There's no fixed recipe here - much depends on the nature of your setup and team. But here are a few things that we've learned to get things going.
One of the first steps is to get the build automated. Get everything you need into source control get it so that you can build the whole system with a single command. For many projects this is not a minor undertaking - yet it's essential for any of the other things to work. Initially you may only do build occasionally on demand, or just do an automated nightly build. While these aren't continuous integration an automated nightly build is a fine step on the way.
Introduce some automated testing into you build. Try to identify the major areas where things go wrong and get automated tests to expose those failures. Particularly on an existing project it's hard to get a really good suite of tests going rapidly - it takes time to build tests up. You have to start somewhere though - all those cliches about Rome's build schedule apply.
Try to speed up the commit build. Continuous Integration on a build of a few hours is better than nothing, but getting down to that magic ten minute number is much better. This usually requires some pretty serious surgery on your code base to do as you break dependencies on slow parts of the system.
If you are starting a new project, begin with Continuous Integration from the beginning. Keep an eye on build times and take action as soon as you start going slower than the ten minute rule. By acting quickly you'll make the necessary restructurings before the code base gets so big that it becomes a major pain.
Above all get some help. Find someone who has done Continuous Integration before to help you. Like any new technique it's hard to introduce it when you don't know what the final result looks like. It may cost money to get a mentor, but you'll also pay in lost time and productivity if you don't do it. (Disclaimer / Advert - yes we at ThoughtWorks do do some consultancy in this area. After all we've made most of the mistakes that there are to make.)
Final Thoughts
In the years since Matt and I wrote the original paper on this site, Continuous Integration has become a mainstream technique for software development. Hardly any ThoughtWorks projects goes without it - and we see others using CI all over the world. I've hardly ever heard negative things about the approach - unlike some of the more controversial Extreme Programming practices.

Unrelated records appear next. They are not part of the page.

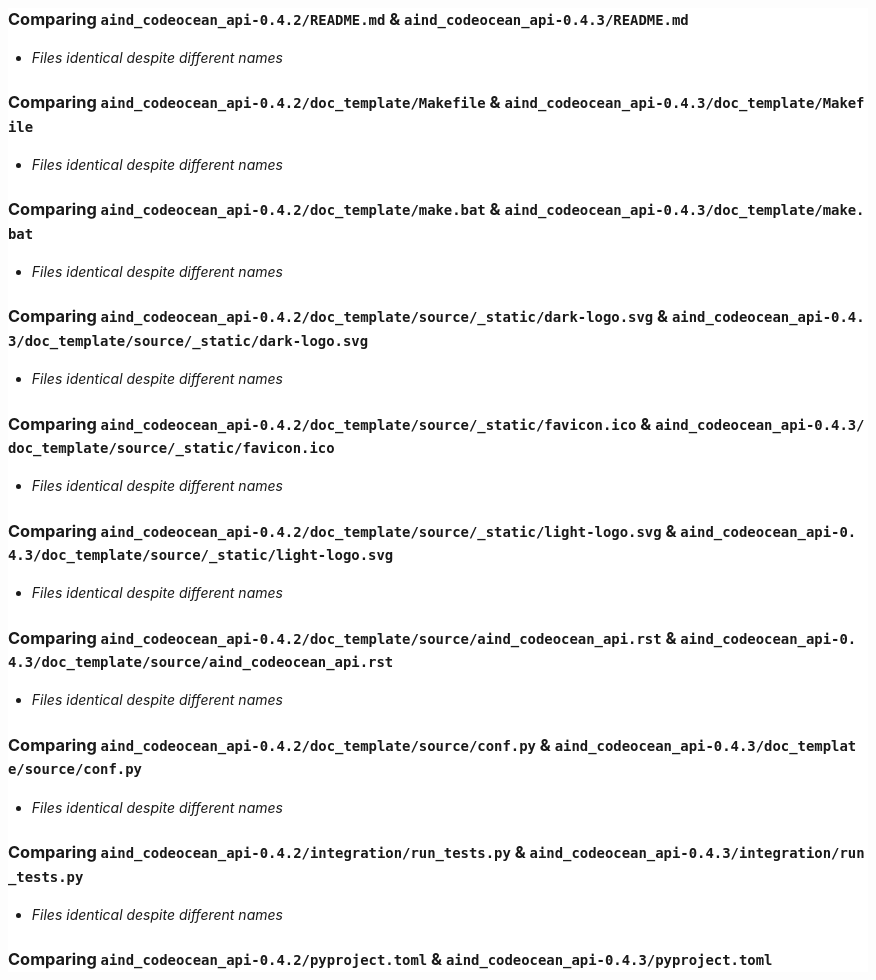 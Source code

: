 ### Comparing `aind_codeocean_api-0.4.2/README.md` & `aind_codeocean_api-0.4.3/README.md`

 * *Files identical despite different names*

### Comparing `aind_codeocean_api-0.4.2/doc_template/Makefile` & `aind_codeocean_api-0.4.3/doc_template/Makefile`

 * *Files identical despite different names*

### Comparing `aind_codeocean_api-0.4.2/doc_template/make.bat` & `aind_codeocean_api-0.4.3/doc_template/make.bat`

 * *Files identical despite different names*

### Comparing `aind_codeocean_api-0.4.2/doc_template/source/_static/dark-logo.svg` & `aind_codeocean_api-0.4.3/doc_template/source/_static/dark-logo.svg`

 * *Files identical despite different names*

### Comparing `aind_codeocean_api-0.4.2/doc_template/source/_static/favicon.ico` & `aind_codeocean_api-0.4.3/doc_template/source/_static/favicon.ico`

 * *Files identical despite different names*

### Comparing `aind_codeocean_api-0.4.2/doc_template/source/_static/light-logo.svg` & `aind_codeocean_api-0.4.3/doc_template/source/_static/light-logo.svg`

 * *Files identical despite different names*

### Comparing `aind_codeocean_api-0.4.2/doc_template/source/aind_codeocean_api.rst` & `aind_codeocean_api-0.4.3/doc_template/source/aind_codeocean_api.rst`

 * *Files identical despite different names*

### Comparing `aind_codeocean_api-0.4.2/doc_template/source/conf.py` & `aind_codeocean_api-0.4.3/doc_template/source/conf.py`

 * *Files identical despite different names*

### Comparing `aind_codeocean_api-0.4.2/integration/run_tests.py` & `aind_codeocean_api-0.4.3/integration/run_tests.py`

 * *Files identical despite different names*

### Comparing `aind_codeocean_api-0.4.2/pyproject.toml` & `aind_codeocean_api-0.4.3/pyproject.toml`
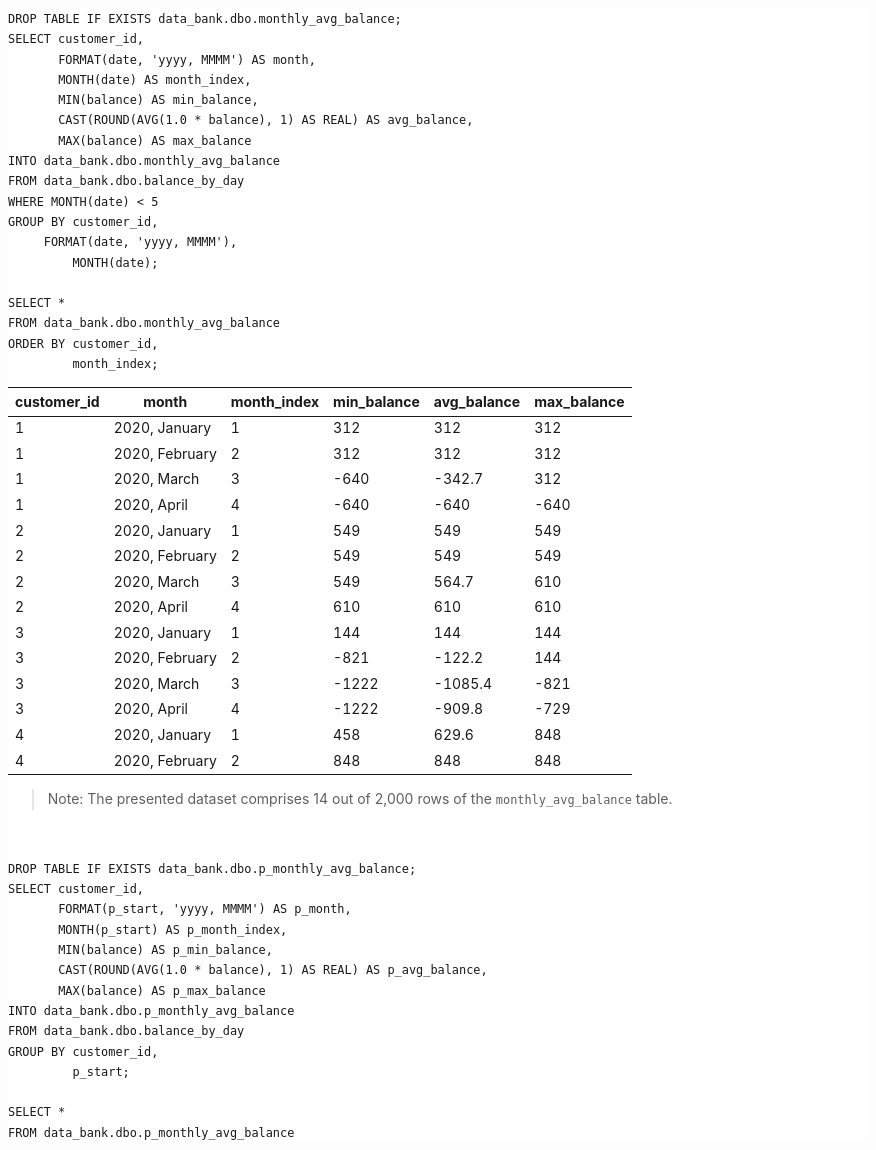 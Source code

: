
 ```tsql
DROP TABLE IF EXISTS data_bank.dbo.monthly_avg_balance;
SELECT customer_id,
       FORMAT(date, 'yyyy, MMMM') AS month,
       MONTH(date) AS month_index,
       MIN(balance) AS min_balance,
       CAST(ROUND(AVG(1.0 * balance), 1) AS REAL) AS avg_balance,
       MAX(balance) AS max_balance
INTO data_bank.dbo.monthly_avg_balance
FROM data_bank.dbo.balance_by_day
WHERE MONTH(date) < 5
GROUP BY customer_id,
	 FORMAT(date, 'yyyy, MMMM'),
         MONTH(date);

SELECT * 
FROM data_bank.dbo.monthly_avg_balance
ORDER BY customer_id,
         month_index;
```
| customer_id | month          | month_index | min_balance | avg_balance | max_balance |
|-------------|----------------|-------------|-------------|-------------|-------------|
| 1           | 2020, January  | 1           | 312         | 312         | 312         |
| 1           | 2020, February | 2           | 312         | 312         | 312         |
| 1           | 2020, March    | 3           | -640        | -342.7      | 312         |
| 1           | 2020, April    | 4           | -640        | -640        | -640        |
| 2           | 2020, January  | 1           | 549         | 549         | 549         |
| 2           | 2020, February | 2           | 549         | 549         | 549         |
| 2           | 2020, March    | 3           | 549         | 564.7       | 610         |
| 2           | 2020, April    | 4           | 610         | 610         | 610         |
| 3           | 2020, January  | 1           | 144         | 144         | 144         |
| 3           | 2020, February | 2           | -821        | -122.2      | 144         |
| 3           | 2020, March    | 3           | -1222       | -1085.4     | -821        |
| 3           | 2020, April    | 4           | -1222       | -909.8      | -729        |
| 4           | 2020, January  | 1           | 458         | 629.6       | 848         |
| 4           | 2020, February | 2           | 848         | 848         | 848         |

> Note: The presented dataset comprises 14 out of 2,000 rows of the `monthly_avg_balance` table.

</br>

```tsql
DROP TABLE IF EXISTS data_bank.dbo.p_monthly_avg_balance;
SELECT customer_id,
       FORMAT(p_start, 'yyyy, MMMM') AS p_month,
       MONTH(p_start) AS p_month_index,
       MIN(balance) AS p_min_balance,
       CAST(ROUND(AVG(1.0 * balance), 1) AS REAL) AS p_avg_balance,
       MAX(balance) AS p_max_balance
INTO data_bank.dbo.p_monthly_avg_balance
FROM data_bank.dbo.balance_by_day
GROUP BY customer_id,
         p_start;

SELECT * 
FROM data_bank.dbo.p_monthly_avg_balance
``` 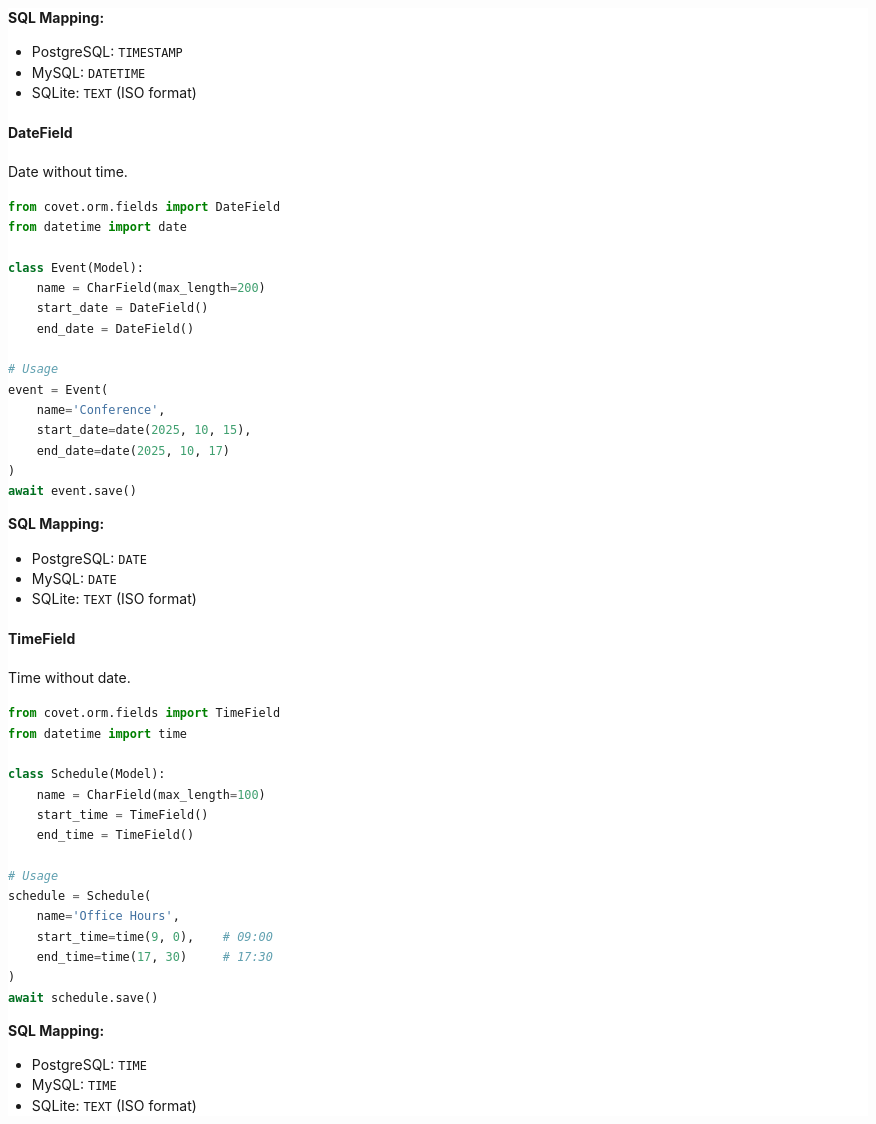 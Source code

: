 **SQL Mapping:**
- PostgreSQL: `TIMESTAMP`
- MySQL: `DATETIME`
- SQLite: `TEXT` (ISO format)

#### DateField

Date without time.

```python
from covet.orm.fields import DateField
from datetime import date

class Event(Model):
    name = CharField(max_length=200)
    start_date = DateField()
    end_date = DateField()

# Usage
event = Event(
    name='Conference',
    start_date=date(2025, 10, 15),
    end_date=date(2025, 10, 17)
)
await event.save()
```

**SQL Mapping:**
- PostgreSQL: `DATE`
- MySQL: `DATE`
- SQLite: `TEXT` (ISO format)

#### TimeField

Time without date.

```python
from covet.orm.fields import TimeField
from datetime import time

class Schedule(Model):
    name = CharField(max_length=100)
    start_time = TimeField()
    end_time = TimeField()

# Usage
schedule = Schedule(
    name='Office Hours',
    start_time=time(9, 0),    # 09:00
    end_time=time(17, 30)     # 17:30
)
await schedule.save()
```

**SQL Mapping:**
- PostgreSQL: `TIME`
- MySQL: `TIME`
- SQLite: `TEXT` (ISO format)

If you're not using Continuous Integration I strongly urge you give it a try. If you are, maybe there are some ideas in this article that can help you do it more effectively. We've learned a lot about Continuous Integration in the last few years, I hope there's still more to learn and improve.
Acknowledgments
First and foremost to Kent Beck and my many colleagues on the Chrysler Comprehensive Compensation (C3) project. This was my first chance to see Continuous Integration in action with a meaningful amount of unit tests. It showed me what was possible and gave me an inspiration that led me for many years.
Thanks to Matt Foemmel, Dave Rice, and everyone else who built and maintained Continuous Integration on Atlas. That project was a sign of CI on a larger scale and showed the benefits it made to an existing project.
Paul Julius, Jason Yip, Owen Rodgers, Mike Roberts and many other open source contributors have participated in building some variant of Cruise Control. Although the tool isn't essential, many teams find it helpful. Cruise has played a big part in popularizing and enabling software developers to use Continuous Integration.
One of the reasons I work at ThoughtWorks is to get good access to practical projects done by talented people. Nearly every project I've visited has given tasty morsels of continuous integration information.
Significant Revisions
01 May 06: Complete rewrite of article to bring it up to date and to clarify the description of the approach.
10 Sep 00: Original version published.